鬼畜王子の飼育方法


周囲を確認した志季は、ようやく手を放して溜め息をついた。


「…ったく。お前はもうちょっと気の利く演技できねぇのかよ。アホ!」


「なっ…元はと言えば志季先輩がっ」


「とにかく行くぞ」


私の言葉をまるで無視するかのように、志季が私の手首を掴んで歩き出す。


「え、行くってどこに」

「昼飯。食わねーの?」

「食う!…けど、夏生がまだ…」


そう言いかけてチラリと教室に目をやると、そこには既に彼女の姿は無かった。


「あぁ、夏生ちゃんなら将人が迎えに行ったはず」


「え、そうなんですか」


「そ。だから俺らもゆっくりしようぜ。
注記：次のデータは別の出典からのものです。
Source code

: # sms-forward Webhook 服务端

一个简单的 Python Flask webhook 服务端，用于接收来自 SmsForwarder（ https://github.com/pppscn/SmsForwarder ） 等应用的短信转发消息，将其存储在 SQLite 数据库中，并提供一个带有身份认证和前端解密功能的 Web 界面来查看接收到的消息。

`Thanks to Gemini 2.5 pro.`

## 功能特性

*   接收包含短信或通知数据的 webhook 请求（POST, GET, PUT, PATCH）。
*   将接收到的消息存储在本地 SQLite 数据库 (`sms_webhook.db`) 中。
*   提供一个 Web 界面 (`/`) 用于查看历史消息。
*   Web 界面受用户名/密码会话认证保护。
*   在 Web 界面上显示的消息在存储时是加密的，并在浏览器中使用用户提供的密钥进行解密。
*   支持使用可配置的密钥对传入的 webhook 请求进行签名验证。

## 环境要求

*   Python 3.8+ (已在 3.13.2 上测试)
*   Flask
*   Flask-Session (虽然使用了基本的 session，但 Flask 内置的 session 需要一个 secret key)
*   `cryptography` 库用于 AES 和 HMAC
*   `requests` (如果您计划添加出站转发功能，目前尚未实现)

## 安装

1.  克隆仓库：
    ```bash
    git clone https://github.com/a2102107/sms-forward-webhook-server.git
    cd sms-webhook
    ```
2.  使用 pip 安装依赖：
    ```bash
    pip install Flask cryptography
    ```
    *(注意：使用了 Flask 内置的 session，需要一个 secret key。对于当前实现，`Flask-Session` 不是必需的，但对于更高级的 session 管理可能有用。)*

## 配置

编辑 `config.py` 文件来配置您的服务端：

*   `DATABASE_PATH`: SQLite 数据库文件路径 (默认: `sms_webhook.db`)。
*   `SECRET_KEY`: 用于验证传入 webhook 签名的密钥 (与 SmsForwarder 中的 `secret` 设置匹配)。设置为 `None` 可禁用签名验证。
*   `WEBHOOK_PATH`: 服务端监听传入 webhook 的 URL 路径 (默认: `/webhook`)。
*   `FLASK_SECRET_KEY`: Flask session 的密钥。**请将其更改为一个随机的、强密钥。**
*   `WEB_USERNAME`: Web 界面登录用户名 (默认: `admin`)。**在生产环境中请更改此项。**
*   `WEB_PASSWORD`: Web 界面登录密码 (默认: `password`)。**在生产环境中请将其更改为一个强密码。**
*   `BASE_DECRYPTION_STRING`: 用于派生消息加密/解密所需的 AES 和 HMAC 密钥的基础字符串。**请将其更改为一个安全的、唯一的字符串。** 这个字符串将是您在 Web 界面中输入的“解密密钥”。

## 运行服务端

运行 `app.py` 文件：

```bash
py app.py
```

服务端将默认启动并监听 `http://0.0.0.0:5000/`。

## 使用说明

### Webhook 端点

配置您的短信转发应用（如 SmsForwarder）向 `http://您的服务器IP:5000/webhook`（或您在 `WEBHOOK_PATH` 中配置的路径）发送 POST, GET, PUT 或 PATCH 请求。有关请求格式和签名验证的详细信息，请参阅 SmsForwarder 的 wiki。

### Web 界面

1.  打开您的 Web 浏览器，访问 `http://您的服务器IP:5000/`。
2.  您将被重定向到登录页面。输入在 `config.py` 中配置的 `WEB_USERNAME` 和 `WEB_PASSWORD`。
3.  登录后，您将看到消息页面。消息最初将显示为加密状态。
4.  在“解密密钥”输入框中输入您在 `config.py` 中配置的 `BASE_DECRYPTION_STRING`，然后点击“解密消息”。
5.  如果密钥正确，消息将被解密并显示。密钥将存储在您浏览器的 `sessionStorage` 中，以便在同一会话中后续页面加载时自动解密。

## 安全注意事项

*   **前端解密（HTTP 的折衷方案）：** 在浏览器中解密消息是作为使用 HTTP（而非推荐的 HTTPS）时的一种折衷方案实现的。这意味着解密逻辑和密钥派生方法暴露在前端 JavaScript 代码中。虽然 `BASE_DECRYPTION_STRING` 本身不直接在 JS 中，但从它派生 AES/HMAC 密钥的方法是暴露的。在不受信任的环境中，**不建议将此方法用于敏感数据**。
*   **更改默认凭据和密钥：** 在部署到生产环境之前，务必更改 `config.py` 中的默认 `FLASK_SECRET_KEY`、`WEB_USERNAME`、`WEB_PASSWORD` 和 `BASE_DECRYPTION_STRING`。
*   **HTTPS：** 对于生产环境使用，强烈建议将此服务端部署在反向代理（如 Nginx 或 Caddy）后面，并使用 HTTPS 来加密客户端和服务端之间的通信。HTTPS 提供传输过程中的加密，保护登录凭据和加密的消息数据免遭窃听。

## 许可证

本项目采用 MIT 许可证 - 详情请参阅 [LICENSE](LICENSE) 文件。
二 人 っ き りで」


…瞬間、久しぶりに見えた気がした。

志季の背後にいる、大蛇の姿を。


サーッと血の気の引くような感覚を覚えながらも、志季に引っ張られるまま必死で歩いた。


四方八方からの視線に、志季も気づいているのだろう。

自然と足が早くなっているのが分かる。


それでも、時折「大丈夫か?」と後ろを振り返る志季の姿に、わずかに心が揺れたのは内緒で──。